##### DATA TO USE

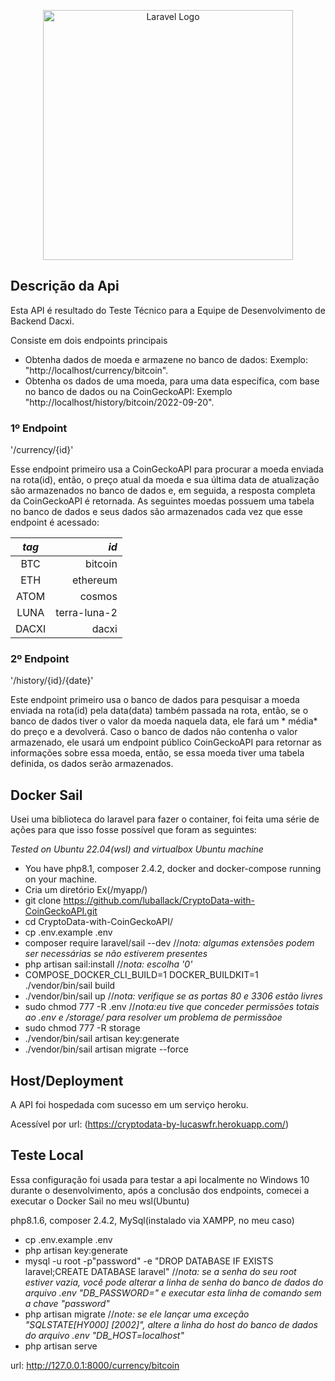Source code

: <p align="center"><a href="https://laravel.com" target="_blank"><img src="https://raw.githubusercontent.com/laravel/art/master/logo-lockup/5%20SVG/2%20CMYK/1%20Full%20Color/laravel-logolockup-cmyk-red.svg" width="400" alt="Laravel Logo"></a></p>


## Descrição da Api

Esta API é resultado do Teste Técnico para a Equipe de Desenvolvimento de Backend Dacxi.

Consiste em dois endpoints principais
- Obtenha dados de moeda e armazene no banco de dados: Exemplo: "http://localhost/currency/bitcoin".
- Obtenha os dados de uma moeda, para uma data específica, com base no banco de dados ou na CoinGeckoAPI: Exemplo "http://localhost/history/bitcoin/2022-09-20".

### 1º Endpoint
'/currency/{id}'

Esse endpoint primeiro usa a CoinGeckoAPI para procurar a moeda enviada na rota(id), então, o preço atual da moeda e sua última data de atualização são armazenados no banco de dados e, em seguida, a resposta completa da CoinGeckoAPI é retornada.
As seguintes moedas possuem uma tabela no banco de dados e seus dados são armazenados cada vez que esse endpoint é acessado:

|  *tag* | *id*  |
|:-:|--:|
| BTC  | bitcoin  |
|  ETH |ethereum|
|  ATOM |cosmos|
|  LUNA |terra-luna-2|
| DACXI  |dacxi|

### 2º Endpoint
'/history/{id}/{date}'

Este endpoint primeiro usa o banco de dados para pesquisar a moeda enviada na rota(id) pela data(data) também passada na rota, então, se o banco de dados tiver o valor da moeda naquela data, ele fará um * média* do preço e a devolverá. Caso o banco de dados não contenha o valor armazenado, ele usará um endpoint público CoinGeckoAPI para retornar as informações sobre essa moeda, então, se essa moeda tiver uma tabela definida, os dados serão armazenados.


## Docker Sail

Usei uma biblioteca do laravel para fazer o container, foi feita uma série de ações para que isso fosse possível que foram as seguintes:

*Tested on Ubuntu 22.04(wsl) and virtualbox Ubuntu machine*

- You have php8.1, composer 2.4.2, docker and docker-compose running on your machine.
- Cria um diretório Ex(/myapp/)
- git clone https://github.com/luballack/CryptoData-with-CoinGeckoAPI.git
- cd CryptoData-with-CoinGeckoAPI/
- cp .env.example .env
- composer require laravel/sail --dev //*nota: algumas extensões podem ser necessárias se não estiverem presentes*
- php artisan sail:install //*nota: escolha '0'*
- COMPOSE_DOCKER_CLI_BUILD=1 DOCKER_BUILDKIT=1 ./vendor/bin/sail build
- ./vendor/bin/sail up //*nota: verifique se as portas 80 e 3306 estão livres*
- sudo chmod 777 -R .env //*nota:eu tive que conceder permissões totais ao .env e /storage/ para resolver um problema de permissãoe*
- sudo chmod 777 -R storage
- ./vendor/bin/sail artisan key:generate
- ./vendor/bin/sail artisan migrate --force

## Host/Deployment 

A API foi hospedada com sucesso em um serviço heroku.

Acessível por url: (https://cryptodata-by-lucaswfr.herokuapp.com/)


## Teste Local
Essa configuração foi usada para testar a api localmente no Windows 10 durante o desenvolvimento, após a conclusão dos endpoints, comecei a executar o Docker Sail no meu wsl(Ubuntu)

php8.1.6, composer 2.4.2, MySql(instalado via XAMPP, no meu caso)


- cp .env.example .env
- php artisan key:generate
- mysql -u root -p"password" -e "DROP DATABASE IF EXISTS laravel;CREATE DATABASE laravel" //*nota: se a senha do seu root estiver vazia, você pode alterar a linha de senha do banco de dados do arquivo .env "DB_PASSWORD=" e executar esta linha de comando sem a chave "password"*
- php artisan migrate //*note:  se ele lançar uma exceção "SQLSTATE[HY000] [2002]", altere a linha do host do banco de dados do arquivo .env "DB_HOST=localhost"*
- php artisan serve

url: http://127.0.0.1:8000/currency/bitcoin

##########

Would you copy every line of the entries in which "generate" appears?

- ./vendor/bin/sail artisan key:generate
- php artisan key:generate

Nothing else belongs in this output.